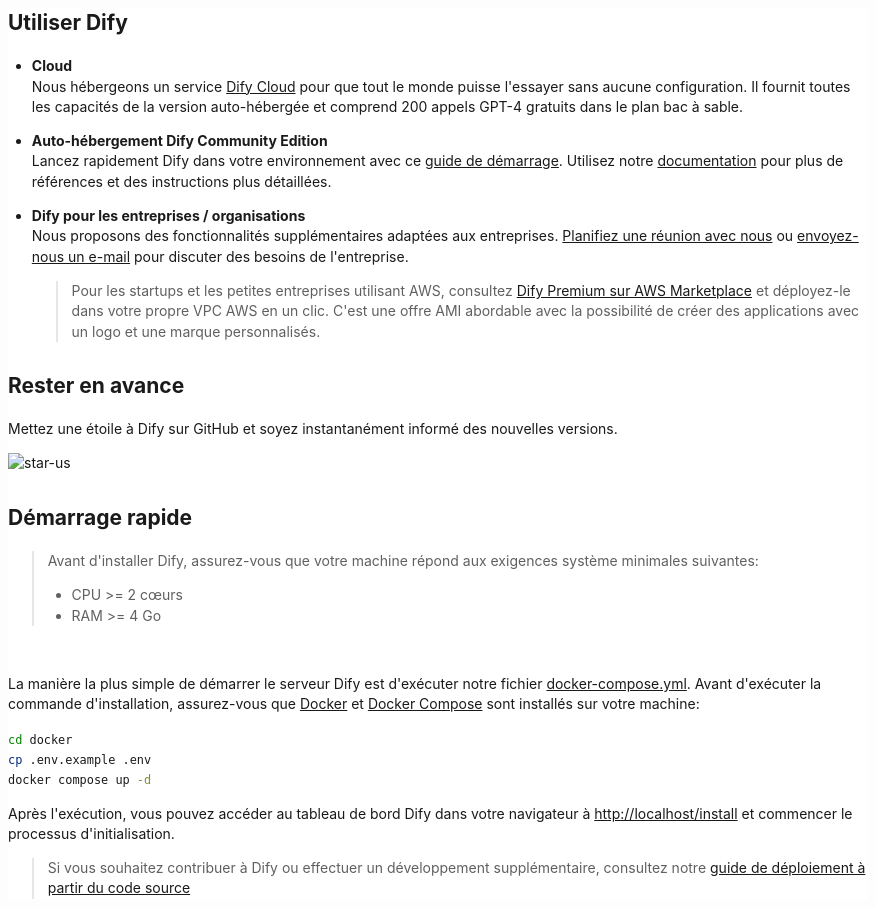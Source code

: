 ## Utiliser Dify

- **Cloud </br>**
Nous hébergeons un service [Dify Cloud](https://dify.ai) pour que tout le monde puisse l'essayer sans aucune configuration. Il fournit toutes les capacités de la version auto-hébergée et comprend 200 appels GPT-4 gratuits dans le plan bac à sable.

- **Auto-hébergement Dify Community Edition</br>**
Lancez rapidement Dify dans votre environnement avec ce [guide de démarrage](#quick-start).
Utilisez notre [documentation](https://docs.dify.ai) pour plus de références et des instructions plus détaillées.

- **Dify pour les entreprises / organisations</br>**
Nous proposons des fonctionnalités supplémentaires adaptées aux entreprises. [Planifiez une réunion avec nous](https://cal.com/guchenhe/30min) ou [envoyez-nous un e-mail](mailto:business@dify.ai?subject=[GitHub]Business%20License%20Inquiry) pour discuter des besoins de l'entreprise. </br>
  > Pour les startups et les petites entreprises utilisant AWS, consultez [Dify Premium sur AWS Marketplace](https://aws.amazon.com/marketplace/pp/prodview-t22mebxzwjhu6) et déployez-le dans votre propre VPC AWS en un clic. C'est une offre AMI abordable avec la possibilité de créer des applications avec un logo et une marque personnalisés.


## Rester en avance

Mettez une étoile à Dify sur GitHub et soyez instantanément informé des nouvelles versions.

![star-us](https://github.com/langgenius/dify/assets/13230914/b823edc1-6388-4e25-ad45-2f6b187adbb4)



## Démarrage rapide
> Avant d'installer Dify, assurez-vous que votre machine répond aux exigences système minimales suivantes:
> 
>- CPU >= 2 cœurs
>- RAM >= 4 Go

</br>

La manière la plus simple de démarrer le serveur Dify est d'exécuter notre fichier [docker-compose.yml](docker/docker-compose.yaml). Avant d'exécuter la commande d'installation, assurez-vous que [Docker](https://docs.docker.com/get-docker/) et [Docker Compose](https://docs.docker.com/compose/install/) sont installés sur votre machine:

```bash
cd docker
cp .env.example .env
docker compose up -d
```

Après l'exécution, vous pouvez accéder au tableau de bord Dify dans votre navigateur à [http://localhost/install](http://localhost/install) et commencer le processus d'initialisation.

> Si vous souhaitez contribuer à Dify ou effectuer un développement supplémentaire, consultez notre [guide de déploiement à partir du code source](https://docs.dify.ai/getting-started/install-self-hosted/local-source-code)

HOW TO COMPLETE THIS TASK: Scan the entries above for the string "dans" and copy each line that contains it.

ANSWER SECTION:
Nous hébergeons un service [Dify Cloud](https://dify.ai) pour que tout le monde puisse l'essayer sans aucune configuration. Il fournit toutes les capacités de la version auto-hébergée et comprend 200 appels GPT-4 gratuits dans le plan bac à sable.
Lancez rapidement Dify dans votre environnement avec ce [guide de démarrage](#quick-start).
  > Pour les startups et les petites entreprises utilisant AWS, consultez [Dify Premium sur AWS Marketplace](https://aws.amazon.com/marketplace/pp/prodview-t22mebxzwjhu6) et déployez-le dans votre propre VPC AWS en un clic. C'est une offre AMI abordable avec la possibilité de créer des applications avec un logo et une marque personnalisés.
Après l'exécution, vous pouvez accéder au tableau de bord Dify dans votre navigateur à [http://localhost/install](http://localhost/install) et commencer le processus d'initialisation.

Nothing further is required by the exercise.